McSweeney’s exit has intensified those discussions. Even previously loyal ministers are now coming to the conclusion the crisis needs to end swiftly. ‘It’s bad,’ one told me, ‘this can’t go on.’
But those wondering what McSweeney’s act of self-sacrifice means for the Prime Minister should primarily focus on the words his former chief of staff penned in his letter of departure.
‘When asked, I advised the Prime Minister to make that appointment and I take full responsibility for that advice. In public life responsibility must be owned when it matters most, not just when it is most convenient. In the circumstances, the only honourable course is to step aside.’
Last week, I wrote, admittedly to some ridicule, that for all his faults, Keir Starmer is a decent man.
I still think it, and I believe McSweeney’s words will have resonated.
The Prime Minister knows that ultimately the responsibility for Mandelson’s appointment rests with himself. He is well aware of the premium he placed on restoring the public’s tarnished faith in their public servants when he entered office. And he recognises the truth in McSweeney’s words about responsibility.

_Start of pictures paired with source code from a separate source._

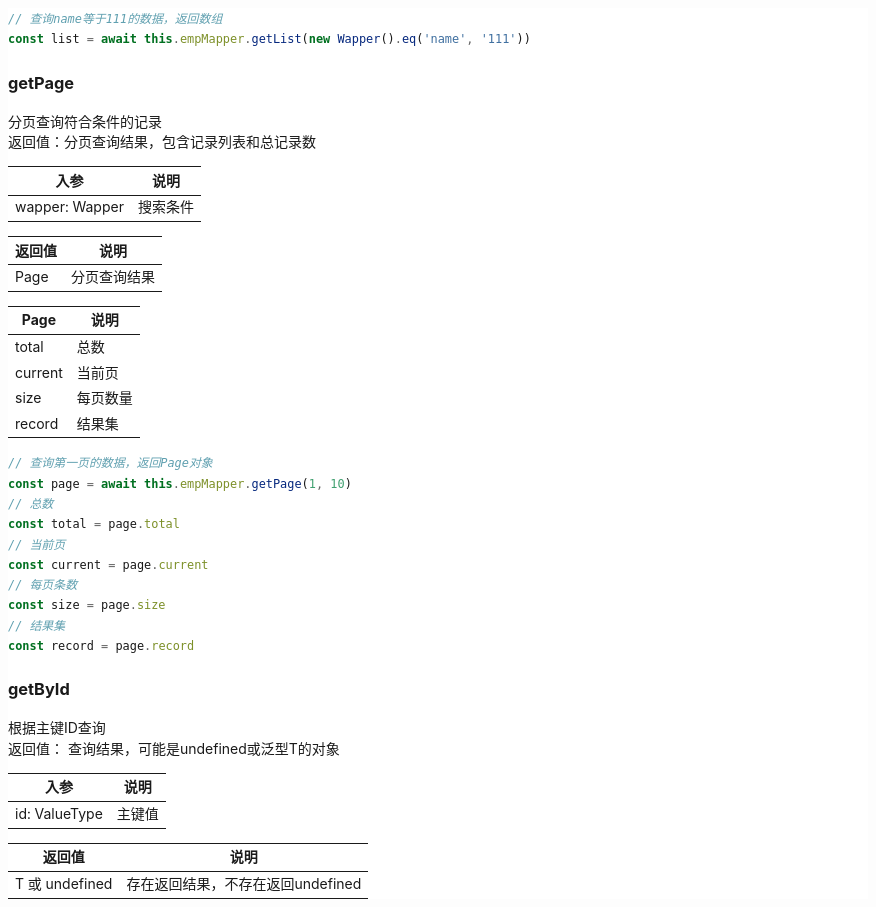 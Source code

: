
 ```typescript
// 查询name等于111的数据，返回数组
const list = await this.empMapper.getList(new Wapper().eq('name', '111'))
```

### getPage

分页查询符合条件的记录  
返回值：分页查询结果，包含记录列表和总记录数

| 入参             | 说明   |
|----------------|------|
| wapper: Wapper | 搜索条件 |

| 返回值     | 说明     |
|---------|--------|
| Page<T> | 分页查询结果 |

| Page    | 说明   |
|---------|------|
| total   | 总数   |
| current | 当前页  |
| size    | 每页数量 |
| record  | 结果集  |

```typescript
// 查询第一页的数据，返回Page对象
const page = await this.empMapper.getPage(1, 10)
// 总数
const total = page.total
// 当前页
const current = page.current
// 每页条数
const size = page.size
// 结果集
const record = page.record
```

### getById

根据主键ID查询  
返回值： 查询结果，可能是undefined或泛型T的对象

| 入参            | 说明  |
|---------------|-----|
| id: ValueType | 主键值 |

| 返回值            | 说明                    |
|----------------|-----------------------|
| T 或  undefined | 存在返回结果，不存在返回undefined |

It is inconceivable Keir Starmer will seek to drag this sordid, squalid saga out much longer. Or that he will be happy with the spectacle of him throwing his longest serving and most loyal aide under the bus to save his own skin.
McSweeney’s resignation is a symbolically momentous political moment. But Pat McFadden was right. In the end, it changes nothing.
The Prime Minister‘s fate was sealed last Wednesday in the House of Commons, when he finally admitted to Kemi Badenoch he had been told of Peter Mandelson’s ongoing friendship with the world’s most notorious child abuser. But chose to appoint him as his ambassador to Washington regardless.
Yesterday, Morgan McSweeney walked away from Downing Street. Keir Starmer will soon follow him.